A - the fine mist/splash in the rapidly spinning, turbulent atmosphere of the case.

B - the small pool of liquid oil that gathers at the lowest point of the case for the return pump pickup.

In a fully warmed up engine with a sound oil pump and delivery oil seal -

(A) derives almost entirely from the oil that exits the rapidly spinning bigends and performs all of the essential lubrication of the main bearings, camshafts, cylinders and small ends. This is controlled by the clearance in those bearings, the oil pressure and the viscosity of the oil (this is an integral part of the engine and oil system design). The only variable (in any particular engine) here is the oil pressure, which will usually vary from tickover (say 20 psi) to something like 60 psi (which should be achieved by say 3500 rpm). Once that maximum pressure has been achieved (regulated by the OPRV) the maximum flow through the bigend clearance is also achieved and maintained at higher rpm (with the caveat that the centrifugal oil pressure will produce increased flow as rpm increases).

The OPRV pressure limit isn't to safeguard the bigends from being broken by oil pressure (the perhaps 250 extra pounds of stress on the bolts is trivial in comparison with what they have to cope with at TDC), it is there to limit the density of oil mist in the case, so as not to overwhelm the oil rings.

(B) derives from what is injected into the case by A, which coalesces on the case surface and drains to the lowest point. Also some arrives from the rocker feed down the pushrod tubes/cam followers, and at higher rpm from the OPRV bypass. This pool of oil is undesirable, serves no lubrication function, and the larger return pump does its best to minimize it. If it is able to get to a level close to the flywheel, that is where wet-sumping issues start to occur, as the oil can then be drawn up by the flywheel and add a massive extra amount of oil splash within the case, which will overwhelm the oil rings, producing a smokey exhaust and probably increased oil loss from the crankcase breather (pre-70 models).

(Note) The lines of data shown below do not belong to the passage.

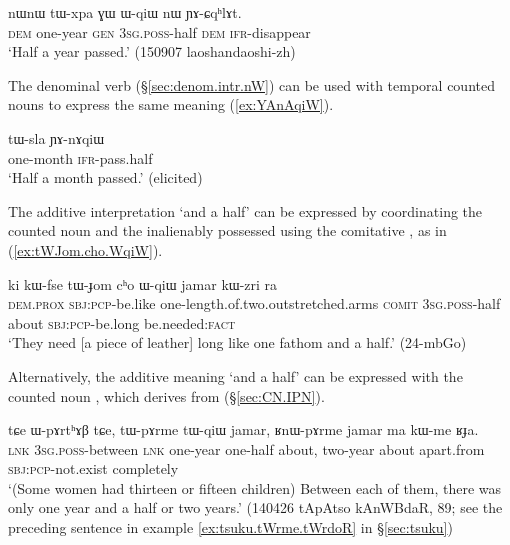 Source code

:\begin{exe}
\ex \label{ex:tWxpa.WqiW}
\gll nɯnɯ tɯ-xpa ɣɯ ɯ-qiɯ nɯ ɲɤ-ɕqʰlɤt. \\
\textsc{dem} one-year \textsc{gen} \textsc{3sg}.\textsc{poss}-half \textsc{dem} \textsc{ifr}-disappear \\
\glt  `Half a year passed.' (150907 laoshandaoshi-zh)
\end{exe}

The denominal verb  (§\ref{sec:denom.intr.nW}) can be used with temporal counted nouns to express the same meaning (\ref{ex:YAnAqiW}).

\begin{exe}
	\ex \label{ex:YAnAqiW}
	\gll tɯ-sla ɲɤ-nɤqiɯ \\
	one-month \textsc{ifr}-pass.half \\
	\glt `Half a month passed.' (elicited)
\end{exe}

The additive interpretation  `and a half' can be expressed by coordinating the counted noun and the inalienably possessed  using the comitative , as in (\ref{ex:tWJom.cho.WqiW}).

\begin{exe}
\ex \label{ex:tWJom.cho.WqiW}
\gll ki kɯ-fse tɯ-ɟom cʰo ɯ-qiɯ jamar kɯ-zri ra \\
 \textsc{dem}.\textsc{prox} \textsc{sbj}:\textsc{pcp}-be.like one-length.of.two.outstretched.arms \textsc{comit} \textsc{3sg}.\textsc{poss}-half about \textsc{sbj}:\textsc{pcp}-be.long be.needed:\textsc{fact} \\
\glt `They need [a piece of leather] long like one fathom and a half.' (24-mbGo) 
\end{exe}

Alternatively, the additive meaning `and a half' can be expressed with the counted noun , which derives from   (§\ref{sec:CN.IPN}). 

\begin{exe}
\ex \label{ex:tWqiW}
\gll tɕe ɯ-pɤrtʰɤβ tɕe, tɯ-pɤrme tɯ-qiɯ jamar, ʁnɯ-pɤrme jamar ma kɯ-me ʁɟa. \\
 \textsc{lnk} \textsc{3sg}.\textsc{poss}-between \textsc{lnk} one-year one-half about, two-year about apart.from \textsc{sbj}:\textsc{pcp}-not.exist completely  \\
\glt  `(Some women had thirteen or fifteen children) Between each of them, there was only one year and a half or two years.' (140426 tApAtso kAnWBdaR, 89; see the preceding sentence in example \ref{ex:tsuku.tWrme.tWrdoR} in §\ref{sec:tsuku})
\end{exe}

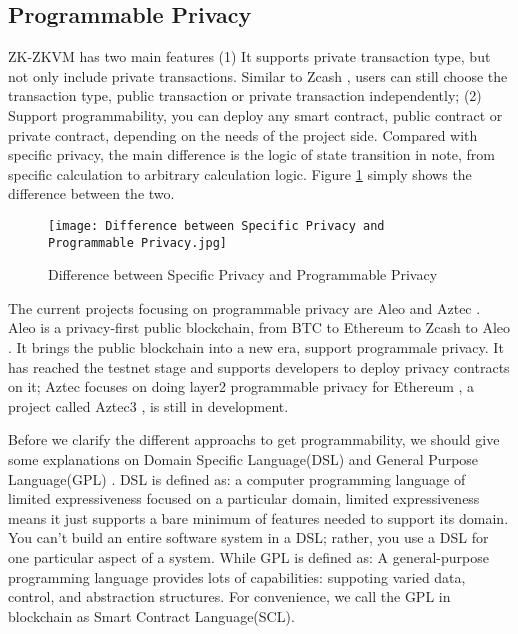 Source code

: \subsection{Programmable Privacy}

ZK-ZKVM has two main features (1) It supports private transaction type, but not only include private transactions. Similar to Zcash \cite{website:Zcash}, users can still 
choose the transaction type, public transaction or private transaction independently; 
(2) Support programmability, you can deploy any smart contract, public contract or 
private contract, depending on the needs of the project side. Compared with specific 
privacy, the main difference is the logic of state transition in note, from specific 
calculation to arbitrary calculation logic. Figure \ref{fig:Difference between Specific Privacy and Programmable Privacy} simply shows the difference 
between the two.
\begin{figure}[!ht]
    \centering
    \texttt{[image: Difference between Specific Privacy and Programmable Privacy.jpg]}
    \caption{Difference between Specific Privacy and Programmable Privacy}
    \label{fig:Difference between Specific Privacy and Programmable Privacy}
\end{figure}

The current projects focusing on programmable privacy are Aleo \cite{website:Aleo} and Aztec \cite{website:Aztec}. Aleo \cite{website:Aleo} is a 
privacy-first public blockchain, from BTC \cite{website:BTC} to Ethereum \cite{website:Ethereum} to Zcash \cite{website:Zcash} to Aleo \cite{website:Aleo}. It brings the public blockchain into a new era,
support programmale privacy. 
It has reached the testnet stage and supports developers to deploy privacy contracts on it; 
Aztec \cite{website:Aztec} focuses on doing layer2 programmable privacy for Ethereum \cite{website:Ethereum} , a project 
called Aztec3 \cite{website:Aztec3}, is still in development.

Before we clarify the different approachs to get programmability, we should give some explanations on Domain Specific Language(DSL)  \cite{website:DSL} and General Purpose Language(GPL)  \cite{website:DSL}.
DSL \cite{website:DSL} is defined as: a computer programming language of limited expressiveness focused on a particular domain, limited expressiveness means it just supports a bare minimum of features 
needed to support its domain. You can't build an entire software system in a DSL; rather, you use a DSL \cite{website:DSL} for one particular aspect of a system. While GPL \cite{website:DSL} is defined as: A general-purpose programming language
provides lots of capabilities: suppoting varied data, control, and abstraction structures. For convenience, we call the GPL in blockchain as Smart Contract Language(SCL).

It could be said that as the pump doesn't get the system up to its design pressure until maybe 3500 rpm, that the pump is "barely adequate" below that rpm. But the lubrication requirements at lower rpm are much less than at high rpm (I wouldn't be surprised if there isn't at least a square law in there, Kommando would have the details I'm sure). As long as the bigends are being supplied with oil (as evidenced by some oil pressure) we know that an end-fed crank still has plenty of flow at the bigend journals by the centrifugal delivery.
The forcing of oil through the bigend clearance isn't reliant upon the oil pressure alone, but also the centrifugal force on the oil. It would be an interesting experiment to see how the flow changes in a fully heated engine, at the same feed pressure, when static and when spinning. I would suspect that flow will increase with rpm, when the OPRV is still closed.

I think that 99% of the cam lobe/follower lubrication is done by the splash from the bigends, because what drips down from the top end is so minimal. Even if you trebled the flow through the rockers, it would still be trivial in comparison with the crank feed.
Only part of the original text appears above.